Typically a mask is used for methods like zscore or rank. That limits the universe that the method is looking at. Consider rank. A stock may be ranked 500 within the QTradableStocks universe but 1 in the Q500US. Use a mask to define the 'ranking universe'.

However, the mask parameter is generally used to speed up calculations. Only stocks that pass the mask filter are passed to the factor. Speed is generally not an issue with pipelines, but if one has a custom factor with an involved compute function, it may be desirable to use a mask.

I just used a mask out of habit. Not really needed in this case (through maybe marginally faster). You are correct the latest method doesn't take any parameters so one cannot use a mask. The filter which is most important is the screen applied to the final pipeline. That definitely limits which securities are passed to the algo.

Hope that makes sense.

So since my last post, I've been trying to migrate this notebook into the IDE and make it work.
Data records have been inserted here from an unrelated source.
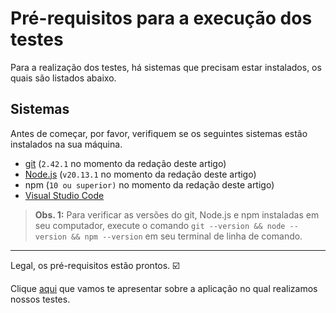 # Pré-requisitos para a execução dos testes

Para a realização dos testes, há sistemas que precisam estar instalados, os quais são listados abaixo.

## Sistemas

Antes de começar, por favor, verifiquem se os seguintes sistemas estão instalados na sua máquina.

- [git](https://git-scm.com/) (`2.42.1` no momento da redação deste artigo)
- [Node.js](https://nodejs.org/en/) (`v20.13.1` no momento da redação deste artigo)
- npm (`10 ou superior)` no momento da redação deste artigo)
- [Visual Studio Code](https://code.visualstudio.com/)

> **Obs. 1:** Para verificar as versões do git, Node.js e npm instaladas em seu computador, execute o comando `git --version && node --version && npm --version` em seu terminal de linha de comando.


___

Legal, os pré-requisitos estão prontos. ☑️

Clique [aqui](obugbank.md) que vamos te apresentar sobre a aplicação no qual realizamos nossos testes.
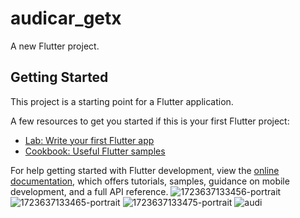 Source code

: # audicar_getx

A new Flutter project.

## Getting Started

This project is a starting point for a Flutter application.

A few resources to get you started if this is your first Flutter project:

- [Lab: Write your first Flutter app](https://docs.flutter.dev/get-started/codelab)
- [Cookbook: Useful Flutter samples](https://docs.flutter.dev/cookbook)

For help getting started with Flutter development, view the
[online documentation](https://docs.flutter.dev/), which offers tutorials,
samples, guidance on mobile development, and a full API reference.
![1723637133456-portrait](https://github.com/user-attachments/assets/e062d004-d18f-4f85-885d-812ced6d887a)
![1723637133465-portrait](https://github.com/user-attachments/assets/97f533f4-d503-4d6f-b2fe-d287544bd0b2)
![1723637133475-portrait](https://github.com/user-attachments/assets/fbe33ece-523d-4a9b-80cb-85ec0bdb24bf)
![audi](https://github.com/user-attachments/assets/b1a5b294-5832-4bf1-9371-dda0982cb394)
It has been a rough go but I finally found my issue but I'm not quite sure of the "why" yet.

While I was aware of the "symbols" function issue between IDE and research, it was an awfully sneaky/devilish line that was causing me a lot of pain.

When I had switched the code over to using symbols('Ticker') from symbols(['Ticker']), the slices would no longer work because of this error.
"TypeError: Term.getitem() expected a value of type Asset for argument 'key', but got list instead."

Since "symbols" returns a list while "symbol" returns a security object, I switched all of the instances of "symbols" over to using "symbol" instead. This included the spy filter being created at the beginning of the function. This was the next error I received.

"TypeError: 'zipline.assets._assets.Equity' object is not iterable There was a runtime error on line 35."

This took a very long time to dig through because the error was raised when the algo was attaching the pipeline. It turns out that the spy filter at the top which used StaticAssets needed an iterable by using "symbols" function instead of the "symbol" function, which I had just switched it to, doh.

Dan, thank you for your help again. I hope what I've learned here tonight/this morning can help some other fellow noobs like myself.